2025-2026 Sem I

This course will deep dive into distributed storage systems.

In the first part of the course, we will familiarize ourselves with Temporal Logic of Actions (TLA+). In the second part, we will discuss a research paper in every class. The paper discussion will be led by student presenters. Each student is expected to submit a paper review for every paper on their own.

Logistics

  • Prerequisites: COL331 or equivalent.
  • Timings: Tuesdays and Fridays. 2-3:30pm. AC Slot.
  • Place: LH421
  • Emails may not be answered in a timely manner. Instead, please post on Piazza.
  • Class material can be found here.
  • Reference textbook(s):

Tentative evaluation criteria

  • Paper presentation: 25%
    • This includes presenting a paper, creating a quiz for the class, and evaluating the quiz.
    • Presentation schedule
  • Quiz: 10%
    • Every discussed paper will have a quiz.
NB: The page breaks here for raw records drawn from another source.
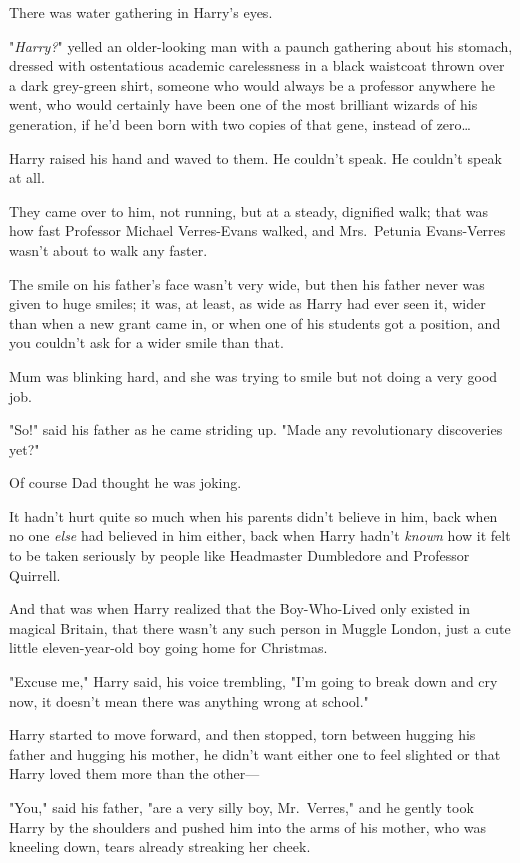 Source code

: There was water gathering in Harry's eyes.

"\emph{Harry?}" yelled an older-looking man with a paunch gathering about his
stomach, dressed with ostentatious academic carelessness in a black waistcoat thrown
over a dark grey-green shirt, someone who would always be a professor anywhere
he went, who would certainly have been one of the most brilliant wizards of his
generation, if he'd been born with two copies of that gene, instead of
zero{\ldots}

Harry raised his hand and waved to them. He couldn't speak. He couldn't speak
at all.

They came over to him, not running, but at a steady, dignified walk; that was
how fast Professor Michael Verres-Evans walked, and Mrs.~Petunia Evans-Verres
wasn't about to walk any faster.

The smile on his father's face wasn't very wide, but then his father never was
given to huge smiles; it was, at least, as wide as Harry had ever seen it,
wider than when a new grant came in, or when one of his students got a
position, and you couldn't ask for a wider smile than that.

Mum was blinking hard, and she was trying to smile but not doing a very good
job.

"So!" said his father as he came striding up. "Made any revolutionary
discoveries yet?"

Of course Dad thought he was joking.

It hadn't hurt quite so much when his parents didn't believe in him, back when
no one \emph{else} had believed in him either, back when Harry hadn't
\emph{known} how it felt to be taken seriously by people like Headmaster
Dumbledore and Professor Quirrell.

And that was when Harry realized that the Boy-Who-Lived only existed in magical
Britain, that there wasn't any such person in Muggle London, just a cute little
eleven-year-old boy going home for Christmas.

"Excuse me," Harry said, his voice trembling, "I'm going to break down and cry
now, it doesn't mean there was anything wrong at school."

Harry started to move forward, and then stopped, torn between hugging his
father and hugging his mother, he didn't want either one to feel slighted or
that Harry loved them more than the other---

"You," said his father, "are a very silly boy, Mr.~Verres," and he gently took
Harry by the shoulders and pushed him into the arms of his mother, who was
kneeling down, tears already streaking her cheek.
This will be taken before the class. Other classes, such as on TLA+, may also have a quiz. All quizzes will be pre-announced (no surprise quizzes).
    • There will be no makeup quizzes. Best N-1 out of N will be considered.
  • Paper reviews: 30%
    • This includes writing a summary of the paper and your commentary on what could be improved. Submit it on Gradescope Hand it over before the class begins.
    • There will be no makeup paper reviews. Best N-1 out of N will be considered.
  • Projects: 35%
    • Mini project: 15%
      • Model Chain replication membership changes in TLA+
    • Major project: 20%
      • You can model a (non-trivial) system from scratch in TLA+ to argue about its correctness and show interesting edge cases/optimization that were not obvious in the paper.
      • And/Or you can implement a (non-trivial) system from scratch and evaluate its performance. Ideally, you provide some performance insight that was not obvious in the paper.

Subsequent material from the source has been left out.